昭和38(1963)年8月29日、松下幸之助はNHKの番組「総理と語る」に出演しました(写真)。午後7時30分から1時間、テレビジョンではNHK総合、ラジオではNHK第一で放送されています。この「総理と語る」は、昭和36(1961)年11月に第1回が放送されていて、池田勇人総理の希望により、幸之助は第6回で「聞き手」を務めました。

 

 池田総理と幸之助は、以前から面識がありました。PHP研究所に残る記録によれば、昭和37(1962)年10月26日、東京の帝国ホテルで開催された総理の「顧問会」に幸之助は出席しています。「この会合は秘密の会合でもあるので、述べられる意見については公表しない」と総理は言っており、幸之助は「会合は意義あるので、毎月出席しようと考える」(松下会長日誌)と記述しています。
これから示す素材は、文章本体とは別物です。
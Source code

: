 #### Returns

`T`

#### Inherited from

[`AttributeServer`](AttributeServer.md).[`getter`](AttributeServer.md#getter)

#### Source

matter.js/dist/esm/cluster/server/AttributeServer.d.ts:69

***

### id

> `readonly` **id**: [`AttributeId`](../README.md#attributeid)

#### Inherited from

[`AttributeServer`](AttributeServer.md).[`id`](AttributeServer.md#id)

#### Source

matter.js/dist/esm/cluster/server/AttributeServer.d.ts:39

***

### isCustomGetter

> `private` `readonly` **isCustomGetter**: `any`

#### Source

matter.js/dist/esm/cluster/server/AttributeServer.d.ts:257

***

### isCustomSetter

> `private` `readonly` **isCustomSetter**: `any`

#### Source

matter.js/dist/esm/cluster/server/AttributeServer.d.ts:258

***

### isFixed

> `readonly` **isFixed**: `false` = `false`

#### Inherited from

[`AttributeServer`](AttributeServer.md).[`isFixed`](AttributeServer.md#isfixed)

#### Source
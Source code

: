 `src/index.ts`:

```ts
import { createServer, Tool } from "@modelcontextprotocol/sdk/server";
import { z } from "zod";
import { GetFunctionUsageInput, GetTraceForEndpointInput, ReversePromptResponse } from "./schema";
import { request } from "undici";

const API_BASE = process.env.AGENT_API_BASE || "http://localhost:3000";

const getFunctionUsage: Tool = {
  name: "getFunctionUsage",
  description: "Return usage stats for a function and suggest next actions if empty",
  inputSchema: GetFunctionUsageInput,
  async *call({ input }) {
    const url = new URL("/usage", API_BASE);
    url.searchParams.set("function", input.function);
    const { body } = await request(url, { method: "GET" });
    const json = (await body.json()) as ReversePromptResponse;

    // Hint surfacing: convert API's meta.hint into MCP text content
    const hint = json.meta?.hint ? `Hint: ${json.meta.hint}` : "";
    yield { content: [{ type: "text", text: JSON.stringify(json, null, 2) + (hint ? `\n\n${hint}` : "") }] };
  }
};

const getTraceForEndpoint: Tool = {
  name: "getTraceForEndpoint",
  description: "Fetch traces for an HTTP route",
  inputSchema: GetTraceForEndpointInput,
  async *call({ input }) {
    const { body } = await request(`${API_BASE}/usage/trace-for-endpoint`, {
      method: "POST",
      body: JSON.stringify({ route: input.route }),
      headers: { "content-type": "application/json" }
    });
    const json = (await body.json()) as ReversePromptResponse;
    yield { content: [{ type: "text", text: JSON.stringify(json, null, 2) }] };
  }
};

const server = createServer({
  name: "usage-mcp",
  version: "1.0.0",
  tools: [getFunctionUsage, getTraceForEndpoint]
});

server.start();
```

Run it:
同年12月20日も、「首相主催の国造り懇談会」に出席しました。

 

 また放送に向け、昭和38(1963)年8月21日の研究会では、幸之助は研究員を相手に「池田首相との対談のリハーサル」を行なっています(研究日誌)。質問する項目については、「生徒心得」「政治の生産性」「治安」「国家権力」「経済国難」があげられました。同月27日にも、「首相との対談準備」と記録があり、「NHKの企画した項目」としては「世界情勢と日本の地位」「アメリカのドル防衛」「国会の運営」「審議の正常化」「外交の基調」「憲法改正問題」「来年度予算編成と減税について」「I.L.O条約について」「人造りについて」「圧力団体について」とされています。幸之助はこれらに対し、「政治の生産性」「物価安定」「治安と教育」「国家権力の行使(あわせて憲法問題)」をテーマの最終候補としてあげました。NHKのあげた項目は時事的な話題が中心だったのに対し、幸之助はより理念的な質問をしたいと考えたようです。

 

 これらをへて、幸之助は放送当日の昼間に行われた収録に臨みました(※1)。後日、松下電器の社内に掲示された『松下電器社内写真ニュース』は、「全国のたくさんの視聴者の目を集めて反響を呼び、本社のほうへも感想が数多く寄せられている」と伝えています(写真)(※2)。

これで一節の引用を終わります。